Historically, one of the biggest challenges in medicine has been the study of veins and arteries. In the past, the methods that were used to study the cardiovascular system were very invasive and they were reserved for special cases. This is why the ultrasound and the x-rays have suffered many modifications through the years with the objective of being able to "see" the blood vessels through the skin.
Since 1899, the researchers are trying to improve the fluoroscopy and radiography, but it was until 1929 when the experts developed the cardiac catheterization and angiocardiography, which was considered a huge advance in this field. Since that moment, the researchers have looked for a new method as minimally invasive as possible, developing the angiography.
What is an Angiography?
The angiography has been defined by the Inside Radiology experts as an X-ray imaging of blood vessels.
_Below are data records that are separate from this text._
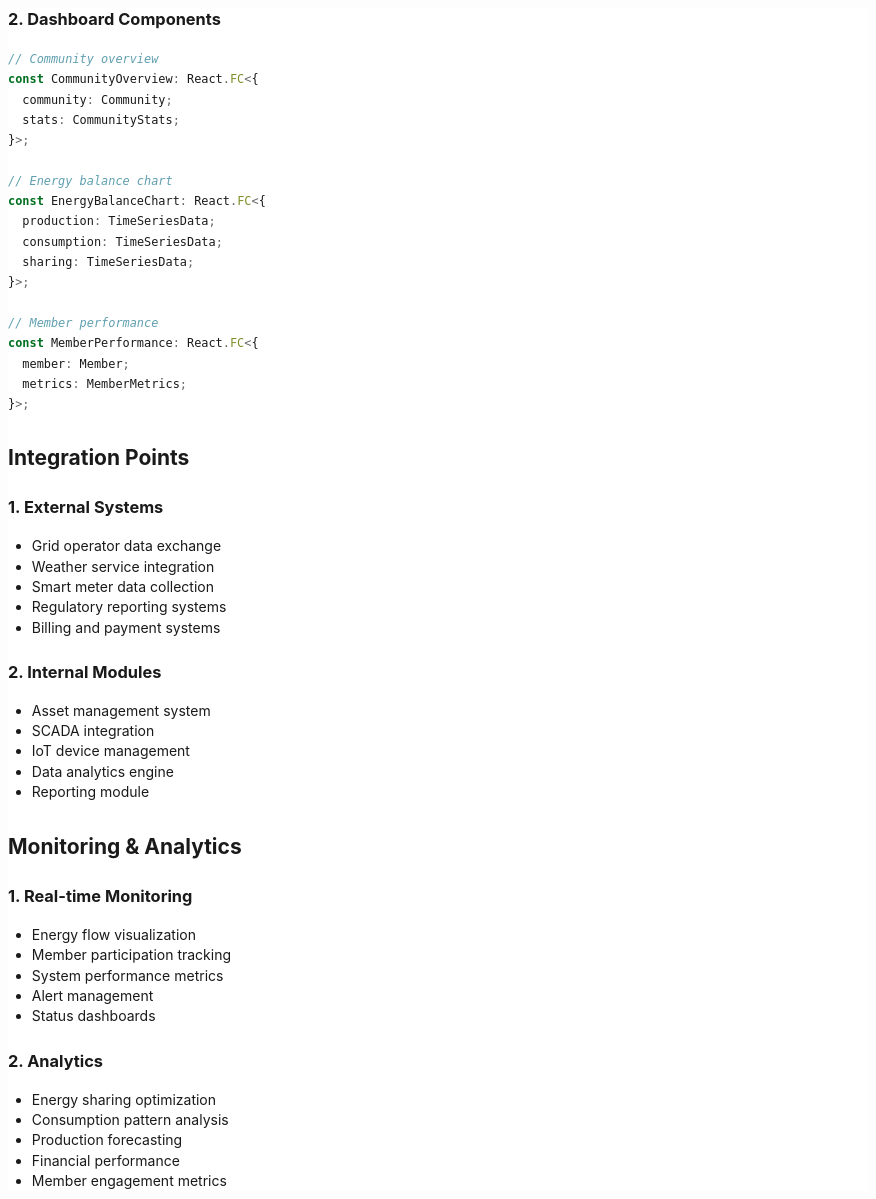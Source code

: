 ### 2. Dashboard Components
```typescript
// Community overview
const CommunityOverview: React.FC<{
  community: Community;
  stats: CommunityStats;
}>;

// Energy balance chart
const EnergyBalanceChart: React.FC<{
  production: TimeSeriesData;
  consumption: TimeSeriesData;
  sharing: TimeSeriesData;
}>;

// Member performance
const MemberPerformance: React.FC<{
  member: Member;
  metrics: MemberMetrics;
}>;
```

## Integration Points

### 1. External Systems
- Grid operator data exchange
- Weather service integration
- Smart meter data collection
- Regulatory reporting systems
- Billing and payment systems

### 2. Internal Modules
- Asset management system
- SCADA integration
- IoT device management
- Data analytics engine
- Reporting module

## Monitoring & Analytics

### 1. Real-time Monitoring
- Energy flow visualization
- Member participation tracking
- System performance metrics
- Alert management
- Status dashboards

### 2. Analytics
- Energy sharing optimization
- Consumption pattern analysis
- Production forecasting
- Financial performance
- Member engagement metrics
To obtain this image, it is necessary to inject some contrast agents into the bloodstream through a catheter.
The x-rays images obtained from this procedure are called angiograms, and they can help doctors to diagnose blood vessels abnormalities, such as narrowing or blockage, abnormal widening, inflammation or intern bleeding.
Why must I Undergo an Angiography?
This procedure is always recommended by an internist or a specialist in cardiovascular diseases. However, you may need to undergo an angiography if the doctor needs to evaluate your blood vessels and your blood flow, or if he/she suspects that you have a vascular disease.
The angiography is required, for example, to study a patient with narrowing of the arteries (atherosclerosis), reduced blood supply to the muscles of the extremities (peripheral arterial disease), chronic chest pain (angina (please follow the link to read on Angina Pectoris Treatment), to study a bulge in a blood vessel (medically called aneurysm), suspicion of blood clots or an embolism in the lungs or kidneys, among others.
Finally, an angiography can be used to guide some cardiovascular procedures such as an angioplasty or a stent insertion.
How is the Angiography Performed?
The procedure lasts approximately 30 minutes, and you'll usually be awake or under a mild sedation to help you relax. To start the angiography, the doctor will carefully inject the contrast liquid into the bloodstream (usually called Iodine-containing contrast medium or ICCM) through a flexible catheter.
Another specialist in X-rays takes a series of X-rays as the dye flows through your blood vessels and the cardiovascular doctor guides the catheter towards the area that will be examined. You must remain some minutes in a recovery room when the procedure is finished to avoid any complication.
How Much does an Angiography Cost?
The cost of an angiography is widely variable because it depends on the urgency with which the procedure must be performed, whether it is performed as part of another procedure (such as an angioplasty) or not, the patient´s general health condition and age, the reason why the procedure must be performed, among others.